For planning purposes, Mark allows about 200 grams of meat per adult per day. He says that on his trips across the Atlantic he tends to plan fewer servings to start. The reason is that, initially, someone always is too sick to eat. But, in our situation, no one has been affected by seasickness.
Rule #3: Allow about 500 ml of milk per person each day
We are now using UHT and powdered milk. I made a latte this afternoon using UHT milk and it tasted slightly different. I closed my eyes and could have sworn I was in Rome. Different is fine with me. It means we are traveling.
Rule #4: Fruits and veggies – fresh, tinned and dry
Mark says that oranges and apples will keep for 12 days out of the refrigerator. On Scarlet Oyster, Mark keeps produce in hanging baskets and turns the fruits to help them ripen and preserve their freshness. He buys half-red and half-green tomatoes, allowing them to ripen aboard.
When we get to the Caribbean, Mark recommends that we hose down all of our fruits and vegetables. This is to reduce bugs and dirt. He says that the trampolines on our catamaran provide a perfect spot for washing our produce.
For Scarlet Oyster, Mark doesn’t buy frozen fruit or vegetables – though I might. He tends to buy tinned produce instead.
To reduce garbage, Mark washes and returns the empty tins to the cupboard.

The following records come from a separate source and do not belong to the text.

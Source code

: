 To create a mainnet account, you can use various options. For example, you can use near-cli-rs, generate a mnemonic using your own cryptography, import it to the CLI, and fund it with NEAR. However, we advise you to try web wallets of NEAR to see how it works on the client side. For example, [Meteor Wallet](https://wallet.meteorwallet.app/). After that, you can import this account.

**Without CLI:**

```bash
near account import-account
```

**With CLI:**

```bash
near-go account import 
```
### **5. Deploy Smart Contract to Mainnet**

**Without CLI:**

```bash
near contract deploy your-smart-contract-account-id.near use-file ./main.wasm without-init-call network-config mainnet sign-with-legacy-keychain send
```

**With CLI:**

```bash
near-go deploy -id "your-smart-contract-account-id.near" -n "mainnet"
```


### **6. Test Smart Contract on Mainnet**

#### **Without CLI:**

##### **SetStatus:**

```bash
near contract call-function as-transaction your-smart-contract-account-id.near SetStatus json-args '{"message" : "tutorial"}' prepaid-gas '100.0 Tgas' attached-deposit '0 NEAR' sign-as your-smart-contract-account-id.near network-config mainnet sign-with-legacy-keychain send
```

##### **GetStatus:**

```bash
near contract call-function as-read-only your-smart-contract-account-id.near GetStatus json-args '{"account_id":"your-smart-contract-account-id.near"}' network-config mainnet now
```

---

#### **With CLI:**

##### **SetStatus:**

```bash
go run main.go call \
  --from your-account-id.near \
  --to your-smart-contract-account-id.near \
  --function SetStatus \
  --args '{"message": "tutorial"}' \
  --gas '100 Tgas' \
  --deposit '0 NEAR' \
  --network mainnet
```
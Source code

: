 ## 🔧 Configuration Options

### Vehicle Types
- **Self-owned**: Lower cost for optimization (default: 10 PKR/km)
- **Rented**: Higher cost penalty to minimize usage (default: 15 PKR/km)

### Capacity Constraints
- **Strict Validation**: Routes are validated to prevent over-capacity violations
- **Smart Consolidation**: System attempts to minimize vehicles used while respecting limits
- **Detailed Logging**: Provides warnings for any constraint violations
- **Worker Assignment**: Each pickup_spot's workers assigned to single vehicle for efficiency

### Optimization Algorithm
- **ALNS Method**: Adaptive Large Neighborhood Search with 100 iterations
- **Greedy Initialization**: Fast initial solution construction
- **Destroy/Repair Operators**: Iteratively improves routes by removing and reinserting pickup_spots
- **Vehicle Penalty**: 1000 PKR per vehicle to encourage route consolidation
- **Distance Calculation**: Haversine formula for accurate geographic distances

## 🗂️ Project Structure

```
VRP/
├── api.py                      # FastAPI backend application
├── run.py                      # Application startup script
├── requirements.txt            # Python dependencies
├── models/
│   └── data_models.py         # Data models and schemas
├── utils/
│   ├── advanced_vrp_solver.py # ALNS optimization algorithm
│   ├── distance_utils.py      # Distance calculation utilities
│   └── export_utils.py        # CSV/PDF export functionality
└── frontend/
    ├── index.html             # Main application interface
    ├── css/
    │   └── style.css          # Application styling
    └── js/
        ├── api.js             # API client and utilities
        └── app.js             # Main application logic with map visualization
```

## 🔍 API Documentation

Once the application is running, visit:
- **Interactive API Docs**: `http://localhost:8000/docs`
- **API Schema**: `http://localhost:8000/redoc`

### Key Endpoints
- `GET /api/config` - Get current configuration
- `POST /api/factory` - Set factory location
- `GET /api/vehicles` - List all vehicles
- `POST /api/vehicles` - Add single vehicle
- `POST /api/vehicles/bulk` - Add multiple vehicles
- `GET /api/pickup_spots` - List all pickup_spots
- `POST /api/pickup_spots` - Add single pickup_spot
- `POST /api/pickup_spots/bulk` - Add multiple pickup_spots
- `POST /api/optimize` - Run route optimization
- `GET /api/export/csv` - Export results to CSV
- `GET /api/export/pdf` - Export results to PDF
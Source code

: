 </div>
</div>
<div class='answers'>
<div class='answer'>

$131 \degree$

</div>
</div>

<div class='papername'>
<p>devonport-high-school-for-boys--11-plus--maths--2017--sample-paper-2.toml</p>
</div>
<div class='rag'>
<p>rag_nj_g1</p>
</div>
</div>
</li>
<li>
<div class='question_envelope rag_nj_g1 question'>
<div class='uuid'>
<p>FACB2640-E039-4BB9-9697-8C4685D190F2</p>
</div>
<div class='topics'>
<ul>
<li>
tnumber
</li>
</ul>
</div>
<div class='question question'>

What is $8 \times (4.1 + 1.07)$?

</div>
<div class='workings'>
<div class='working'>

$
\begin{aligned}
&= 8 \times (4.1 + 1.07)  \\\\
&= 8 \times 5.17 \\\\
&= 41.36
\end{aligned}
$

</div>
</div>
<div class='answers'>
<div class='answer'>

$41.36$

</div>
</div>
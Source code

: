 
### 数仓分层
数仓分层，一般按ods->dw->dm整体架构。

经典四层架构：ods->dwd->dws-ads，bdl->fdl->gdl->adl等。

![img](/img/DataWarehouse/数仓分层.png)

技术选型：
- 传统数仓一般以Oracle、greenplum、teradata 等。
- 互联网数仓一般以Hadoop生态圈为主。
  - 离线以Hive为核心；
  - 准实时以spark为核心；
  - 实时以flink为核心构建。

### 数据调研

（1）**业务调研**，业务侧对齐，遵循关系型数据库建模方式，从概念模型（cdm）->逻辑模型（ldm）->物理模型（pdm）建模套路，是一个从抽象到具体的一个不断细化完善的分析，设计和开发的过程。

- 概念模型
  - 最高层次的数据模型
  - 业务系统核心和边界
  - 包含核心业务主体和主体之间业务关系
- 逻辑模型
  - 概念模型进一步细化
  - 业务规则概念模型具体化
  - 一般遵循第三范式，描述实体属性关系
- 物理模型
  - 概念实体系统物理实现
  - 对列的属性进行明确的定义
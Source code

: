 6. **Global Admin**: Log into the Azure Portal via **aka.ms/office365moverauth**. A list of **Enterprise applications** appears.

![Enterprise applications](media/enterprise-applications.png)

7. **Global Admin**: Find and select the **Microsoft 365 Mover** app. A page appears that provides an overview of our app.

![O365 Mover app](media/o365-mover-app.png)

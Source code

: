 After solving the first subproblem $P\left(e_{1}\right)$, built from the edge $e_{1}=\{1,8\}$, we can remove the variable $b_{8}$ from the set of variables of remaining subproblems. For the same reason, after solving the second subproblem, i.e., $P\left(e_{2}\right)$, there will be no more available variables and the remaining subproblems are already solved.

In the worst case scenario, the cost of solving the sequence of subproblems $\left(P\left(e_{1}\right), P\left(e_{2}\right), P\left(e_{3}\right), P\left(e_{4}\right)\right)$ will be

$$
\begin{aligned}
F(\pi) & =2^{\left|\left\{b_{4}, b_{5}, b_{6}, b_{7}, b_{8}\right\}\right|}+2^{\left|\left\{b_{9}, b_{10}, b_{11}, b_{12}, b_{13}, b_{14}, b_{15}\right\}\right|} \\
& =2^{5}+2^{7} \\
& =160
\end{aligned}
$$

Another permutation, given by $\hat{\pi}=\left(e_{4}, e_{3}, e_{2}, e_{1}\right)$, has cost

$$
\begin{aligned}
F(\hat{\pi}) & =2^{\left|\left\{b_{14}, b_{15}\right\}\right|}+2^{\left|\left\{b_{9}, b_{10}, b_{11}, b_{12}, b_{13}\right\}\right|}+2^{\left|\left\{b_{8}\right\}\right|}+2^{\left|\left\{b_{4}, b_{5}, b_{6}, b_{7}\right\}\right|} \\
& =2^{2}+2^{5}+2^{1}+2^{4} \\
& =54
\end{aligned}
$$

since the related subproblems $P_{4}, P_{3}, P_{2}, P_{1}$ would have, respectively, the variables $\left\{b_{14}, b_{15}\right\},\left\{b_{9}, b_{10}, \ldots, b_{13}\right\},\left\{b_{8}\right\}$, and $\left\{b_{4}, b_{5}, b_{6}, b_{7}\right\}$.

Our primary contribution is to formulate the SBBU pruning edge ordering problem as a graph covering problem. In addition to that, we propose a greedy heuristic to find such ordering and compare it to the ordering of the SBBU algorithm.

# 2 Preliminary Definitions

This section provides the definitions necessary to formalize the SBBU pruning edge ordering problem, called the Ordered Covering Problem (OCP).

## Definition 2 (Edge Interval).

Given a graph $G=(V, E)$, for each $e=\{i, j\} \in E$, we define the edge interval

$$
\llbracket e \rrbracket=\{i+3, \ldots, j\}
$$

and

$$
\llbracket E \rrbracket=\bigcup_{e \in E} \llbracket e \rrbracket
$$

Rule #5: Bread – think longevity and storage
In terms of longevity, Mark says that Bimbo-brand bread is good. But, as it is full of preservatives, it sounds like genuinely nasty stuff. Carolyn Shearlock wrote an entire article about Bimbo bread on her website The Boat Galley. She says it is a bread designed for cruisers.
I plan to make my own bread. However, it’s 90 degrees here in Southern Florida. With no air conditioning, I will admit my good intentions, right now, are a little half-hearted.
I hope to share pictures of my first loaves on this blog in short order.
In the meantime, Mark says that we can freeze store-bought bread. Or – to save space – we can freeze and eat tortilla wraps. Thanks to Costco, and Mark’s suggestion I now have 36 wraps in my possession.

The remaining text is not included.